The demand for compute is priced as limitless. The supply of electricity is priced as elastic. Neither assumption survives contact with how a utility actually operates in the short and medium-run.
The Interconnection Queue: The Mechanism the Market Isn't Pricing
Before a data center can draw power, it requires an Interconnection Agreement from an Independent System Operator. This is not a formality.
A hyperscaler that commits $5 billion to a facility in 2025 and cannot draw full power until 2028 has created a non-productive asset that sits on the balance sheet without generating the revenue the valuation model assumed. The CAPEX is real. The return on that capital is deferred. The multiple does not reflect the deferral.
The Renewable Energy Framing Obscures a Simpler Problem
Hyperscalers promote 100% renewable targets. AI operations require continuous baseload power around the clock. Solar and wind are intermittent. The battery storage infrastructure required to bridge that intermittency at scale does not currently exist.
The Mountain Valley Pipeline required nearly a decade to clear its legal obstacles. New lateral pipelines to serve specific data center clusters face structurally similar opposition. Without the last-mile gas delivery, the facility cannot operate. The capital deployed to build it is stranded.
Nuclear is the forward solution. The timeline disqualifies it as a near-term answer. There is a three-to-five year window where AI CAPEX deployment will substantially outpace nuclear availability.
The Political Dimension Is Materializing
Dominion Energy's 2024 rate case filings indicated that residential customers in Virginia could see significant increases to fund more than $10 billion in transmission upgrades—a cost driven largely by data center growth.
Legislative efforts in Maryland and Virginia are advancing proposals to shift the cost of regional grid upgrades onto data center developers directly.
The social license to operate, which the sector has largely taken for granted, is becoming a negotiated commodity.
The Historical Analogue: The Fiber Overbuild (1998–2002)
Global Crossing, WorldCom, and their peers spent billions deploying trans-oceanic and long-haul fiber on the conviction that internet traffic was doubling every 100 days.

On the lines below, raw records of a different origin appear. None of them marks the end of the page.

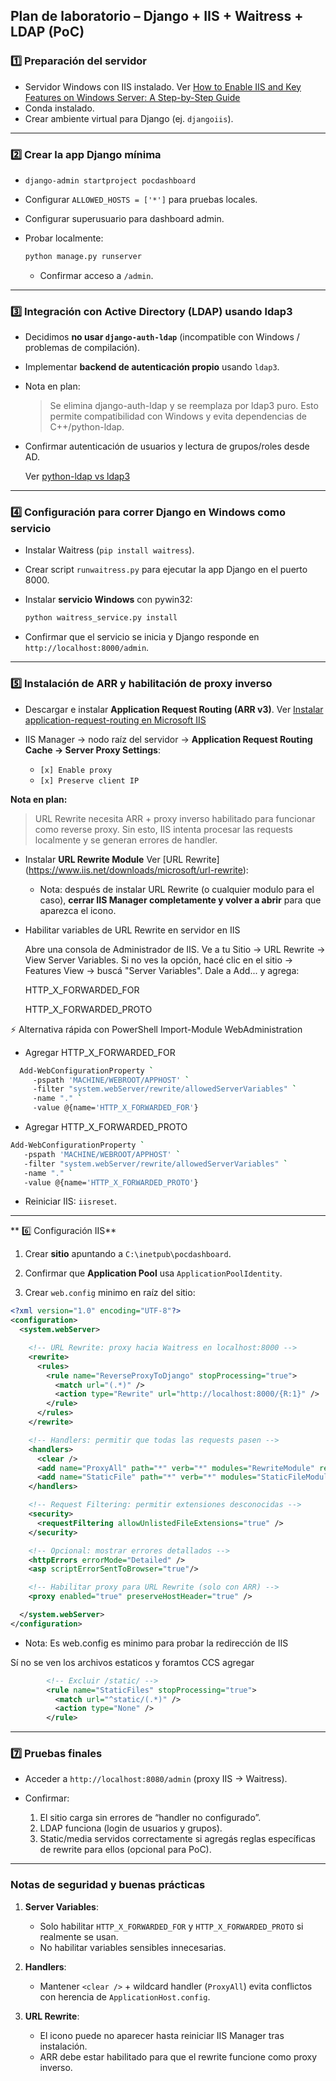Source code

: ## **Plan de laboratorio – Django + IIS + Waitress + LDAP (PoC)**

### **1️⃣ Preparación del servidor**

* Servidor Windows con IIS instalado. Ver [How to Enable IIS and Key Features on Windows Server: A Step-by-Step Guide](https://techcommunity.microsoft.com/blog/iis-support-blog/how-to-enable-iis-and-key-features-on-windows-server-a-step-by-step-guide/4229883)
* Conda instalado.
* Crear ambiente virtual para Django (ej. `djangoiis`).

---

### **2️⃣ Crear la app Django mínima**

* `django-admin startproject pocdashboard`
* Configurar `ALLOWED_HOSTS = ['*']` para pruebas locales.
* Configurar superusuario para dashboard admin.
* Probar localmente:

  ```bash
  python manage.py runserver
  ```

  * Confirmar acceso a `/admin`.

---

### **3️⃣ Integración con Active Directory (LDAP) usando ldap3**

* Decidimos **no usar `django-auth-ldap`** (incompatible con Windows / problemas de compilación).
* Implementar **backend de autenticación propio** usando `ldap3`.
* Nota en plan:

  > Se elimina django-auth-ldap y se reemplaza por ldap3 puro. Esto permite compatibilidad con Windows y evita dependencias de C++/python-ldap.
* Confirmar autenticación de usuarios y lectura de grupos/roles desde AD.

  Ver [python-ldap vs ldap3](https://github.com/pmontiveros/djangooniis/blob/main/python-ldap%20vs%20ldap3.md#python-ldap-vs-ldap3-en-resumen)

---

### **4️⃣ Configuración para correr Django en Windows como servicio**

* Instalar Waitress (`pip install waitress`).
* Crear script `runwaitress.py` para ejecutar la app Django en el puerto 8000.
* Instalar **servicio Windows** con pywin32:

  ```bash
  python waitress_service.py install
  ```
* Confirmar que el servicio se inicia y Django responde en `http://localhost:8000/admin`.

---
### **5️⃣ Instalación de ARR y habilitación de proxy inverso**

* Descargar e instalar **Application Request Routing (ARR v3)**. Ver [Instalar application-request-routing en Microsoft IIS](https://www.iis.net/downloads/microsoft/application-request-routing)
* IIS Manager → nodo raíz del servidor → **Application Request Routing Cache → Server Proxy Settings**:

  * `[x] Enable proxy`
  * `[x] Preserve client IP`

**Nota en plan:**

> URL Rewrite necesita ARR + proxy inverso habilitado para funcionar como reverse proxy. Sin esto, IIS intenta procesar las requests localmente y se generan errores de handler.

* Instalar **URL Rewrite Module** Ver [URL Rewrite] (https://www.iis.net/downloads/microsoft/url-rewrite):

   * Nota: después de instalar URL Rewrite (o cualquier modulo para el caso), **cerrar IIS Manager completamente y volver a abrir** para que aparezca el icono.

* Habilitar variables de URL Rewrite en servidor en IIS

  Abre una consola de Administrador de IIS. 
  Ve a tu Sitio → URL Rewrite → View Server Variables. 
  Si no ves la opción, hacé clic en el sitio → Features View → buscá "Server Variables".
  Dale a Add... y agrega:
  
    HTTP_X_FORWARDED_FOR
  
    HTTP_X_FORWARDED_PROTO

⚡ Alternativa rápida con PowerShell
Import-Module WebAdministration

* Agregar HTTP_X_FORWARDED_FOR
```Bash
  Add-WebConfigurationProperty `
     -pspath 'MACHINE/WEBROOT/APPHOST' `
     -filter "system.webServer/rewrite/allowedServerVariables" `
     -name "." `
     -value @{name='HTTP_X_FORWARDED_FOR'}
```

* Agregar HTTP_X_FORWARDED_PROTO
```Bash
Add-WebConfigurationProperty `
   -pspath 'MACHINE/WEBROOT/APPHOST' `
   -filter "system.webServer/rewrite/allowedServerVariables" `
   -name "." `
   -value @{name='HTTP_X_FORWARDED_PROTO'}
```
* Reiniciar IIS: `iisreset`.

---
** 6️⃣ Configuración IIS**

1. Crear **sitio** apuntando a `C:\inetpub\pocdashboard`.
2. Confirmar que **Application Pool** usa `ApplicationPoolIdentity`.

3. Crear `web.config` minimo en raíz del sitio:

```xml
<?xml version="1.0" encoding="UTF-8"?>
<configuration>
  <system.webServer>

    <!-- URL Rewrite: proxy hacia Waitress en localhost:8000 -->
    <rewrite>
      <rules>
        <rule name="ReverseProxyToDjango" stopProcessing="true">
          <match url="(.*)" />
          <action type="Rewrite" url="http://localhost:8000/{R:1}" />
        </rule>
      </rules>
    </rewrite>

    <!-- Handlers: permitir que todas las requests pasen -->
    <handlers>
      <clear />
      <add name="ProxyAll" path="*" verb="*" modules="RewriteModule" resourceType="Unspecified" requireAccess="None" />
      <add name="StaticFile" path="*" verb="*" modules="StaticFileModule,DefaultDocumentModule,DirectoryListingModule" resourceType="Either" requireAccess="Read" />
    </handlers>

    <!-- Request Filtering: permitir extensiones desconocidas -->
    <security>
      <requestFiltering allowUnlistedFileExtensions="true" />
    </security>

    <!-- Opcional: mostrar errores detallados -->
    <httpErrors errorMode="Detailed" />
    <asp scriptErrorSentToBrowser="true"/>

    <!-- Habilitar proxy para URL Rewrite (solo con ARR) -->
    <proxy enabled="true" preserveHostHeader="true" />

  </system.webServer>
</configuration>
```

   * Nota: Es web.config es minimo para probar la redirección de IIS

Sí no se ven los archivos estaticos y foramtos CCS agregar

```xml
        <!-- Excluir /static/ -->
        <rule name="StaticFiles" stopProcessing="true">
          <match url="^static/(.*)" />
          <action type="None" />
        </rule>
```
---

### **7️⃣ Pruebas finales**

* Acceder a `http://localhost:8080/admin` (proxy IIS → Waitress).
* Confirmar:

  1. El sitio carga sin errores de “handler no configurado”.
  2. LDAP funciona (login de usuarios y grupos).
  3. Static/media servidos correctamente si agregás reglas específicas de rewrite para ellos (opcional para PoC).

---

### **Notas de seguridad y buenas prácticas**

1. **Server Variables**:

   * Solo habilitar `HTTP_X_FORWARDED_FOR` y `HTTP_X_FORWARDED_PROTO` si realmente se usan.
   * No habilitar variables sensibles innecesarias.
2. **Handlers**:

   * Mantener `<clear />` + wildcard handler (`ProxyAll`) evita conflictos con herencia de `ApplicationHost.config`.
3. **URL Rewrite**:

   * El icono puede no aparecer hasta reiniciar IIS Manager tras instalación.
   * ARR debe estar habilitado para que el rewrite funcione como proxy inverso.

The demand was genuine. The error was temporal.
In the fiber overbuild, the conduit was built and the demand was not yet there. In the current cycle, the demand is present and accelerating—but the conduit, the grid itself, does not yet exist at the required scale.
What Would Invalidate This Thesis
Two conditions would change the analysis materially:
In the absence of either outcome, what remains is a duration mismatch of unusual severity. Equity markets operate on quarterly and annual cycles. Utility infrastructure operates on decade-long ones.
The Shockpath
The PP&E will accumulate on hyperscaler balance sheets. The revenue from unlit, under-powered facilities will not arrive on the schedule the models assume. The result is not a demand collapse—demand for AI compute is not in question.
The result is a revenue air pocket in 2026 and 2027 that will force the market to reprice the efficiency of the capital being deployed.
The grid does not know what a roadmap is. It does not respond to earnings calls or analyst days. It operates on the physics of permitting, construction, and interconnection—timelines that were old before the word 'hyperscale' existed.
The capital has moved. The infrastructure has not. That distance is the shockpath.